For the video, click here.

Cobden’s Kerr Says RBS’s Accounts Are ‘Deeply Flawed’

Gordon Kerr, founder of Cobden Partners, talked about the solvency of Royal Bank of Scotland Group Plc, a government-owned bank that received a bailout during the financial crisis of 2008.

He spoke with Caroline Hyde on Bloomberg Television’s “First Look.”

Comings and Goings/Notable Passings

SEC Names Robert Fisher Deputy Director of International Affairs

The U.S. Securities and Exchange Commission named Robert Fisher to the position of deputy director in the Office of International Affairs, according to a statement issued by the agency yesterday.

Fisher, who will oversee policy issues, had been assistant director, the SEC said in the statement.
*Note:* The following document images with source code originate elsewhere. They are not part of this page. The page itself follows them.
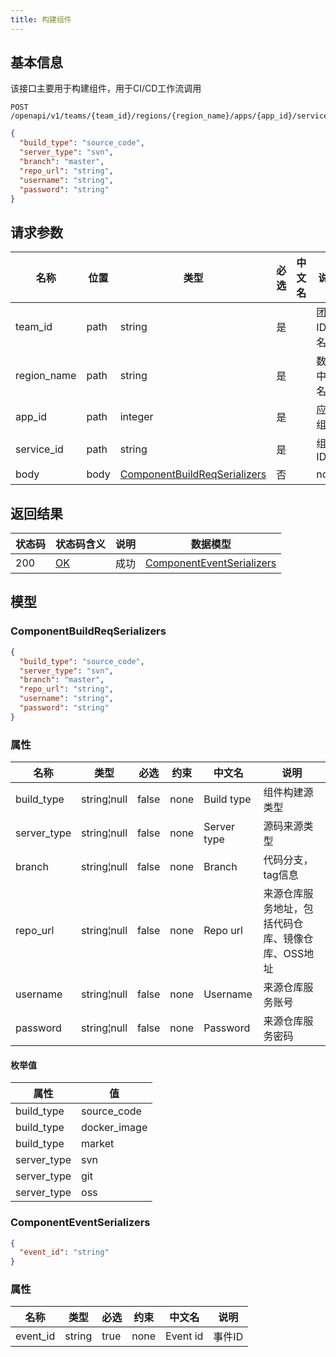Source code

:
 ```yaml
---
title: 构建组件
---
```


## 基本信息

该接口主要用于构建组件，用于CI/CD工作流调用

```shell title="请求路径"
POST /openapi/v1/teams/{team_id}/regions/{region_name}/apps/{app_id}/services/{service_id}/build
```

```json title="Body 请求体示例"
{
  "build_type": "source_code",
  "server_type": "svn",
  "branch": "master",
  "repo_url": "string",
  "username": "string",
  "password": "string"
}
```

## 请求参数

| 名称        | 位置 | 类型                                                         | 必选 | 中文名 | 说明         |
| ----------- | ---- | ------------------------------------------------------------ | ---- | ------ | ------------ |
| team_id     | path | string                                                       | 是   |        | 团队ID、名称 |
| region_name | path | string                                                       | 是   |        | 数据中心名称 |
| app_id      | path | integer                                                      | 是   |        | 应用组id     |
| service_id  | path | string                                                       | 是   |        | 组件ID       |
| body        | body | [ComponentBuildReqSerializers](#schemacomponentbuildreqserializers) | 否   |        | none         |

## 返回结果

| 状态码 | 状态码含义                                              | 说明 | 数据模型                                                     |
| ------ | ------------------------------------------------------- | ---- | ------------------------------------------------------------ |
| 200    | [OK](https://tools.ietf.org/html/rfc7231#section-6.3.1) | 成功 | [ComponentEventSerializers](#schemacomponenteventserializers) |

## 模型

### ComponentBuildReqSerializers<a id="schemacomponentbuildreqserializers"></a>

```json
{
  "build_type": "source_code",
  "server_type": "svn",
  "branch": "master",
  "repo_url": "string",
  "username": "string",
  "password": "string"
}
```

### 属性

| 名称        | 类型        | 必选  | 约束 | 中文名      | 说明                                              |
| ----------- | ----------- | ----- | ---- | ----------- | ------------------------------------------------- |
| build_type  | string¦null | false | none | Build type  | 组件构建源类型                                    |
| server_type | string¦null | false | none | Server type | 源码来源类型                                      |
| branch      | string¦null | false | none | Branch      | 代码分支，tag信息                                 |
| repo_url    | string¦null | false | none | Repo url    | 来源仓库服务地址，包括代码仓库、镜像仓库、OSS地址 |
| username    | string¦null | false | none | Username    | 来源仓库服务账号                                  |
| password    | string¦null | false | none | Password    | 来源仓库服务密码                                  |

#### 枚举值

| 属性        | 值           |
| ----------- | ------------ |
| build_type  | source_code  |
| build_type  | docker_image |
| build_type  | market       |
| server_type | svn          |
| server_type | git          |
| server_type | oss          |

### ComponentEventSerializers<a id="schemacomponenteventserializers"></a>

```json
{
  "event_id": "string"
}
```

### 属性

| 名称     | 类型   | 必选 | 约束 | 中文名   | 说明   |
| -------- | ------ | ---- | ---- | -------- | ------ |
| event_id | string | true | none | Event id | 事件ID |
The office advises the commission on cross-border enforcement and regulatory matters, according to a statement on the SEC’s website.

NAIC’s Vaughan Named Head of International Regulation Group

Therese Vaughan, head of the U.S. National Association of Insurance Commissioners, will lead a group coordinating the work of international financial standard setters.

Vaughan was appointed head of the so-called Joint Forum until the end of 2013, the Basel Committee of Banking Supervision, International Association of Insurance Supervisors and International Organization of Securities Commissions said today in a statement.

She succeeds Tony D’Aloisio of the Australian Securities and Investments Commission in the role.

Suspended Korean Savings Bank Chairman Found Dead in Seoul

The biggest shareholder of Ace Mutual Savings Bank, a South Korean lender whose operations were suspended last year by the regulator, was found dead yesterday ahead of scheduled questioning by prosecutors.

The body of Kim Hak Heon, chairman of Incheon, South Korea-based Ace Mutual, was discovered in a Seoul hotel room, the city’s Bangbae district police authorities said in a statement posted on their website. Prosecutors had planned to question Kim yesterday regarding allegations of illicit lending and accounting fraud, the police said.

Kim owned a 56 percent stake in closely held Ace Mutual, according to the bank’s regulatory filing.

Ace Mutual was one of 16 savings banks shuttered by South Korean regulators last year as developers defaulted on loans amid a slowdown in the real-estate market.

A woman who answered two calls to the Supreme Prosecutors’ Office of Korea declined to comment or further connect the call and refused to give her name, and there was no response to an e-mail sent by Bloomberg News. A person who answered the phone at Ace Mutual’s headquarters in Seoul also declined to comment and refused to provide her name.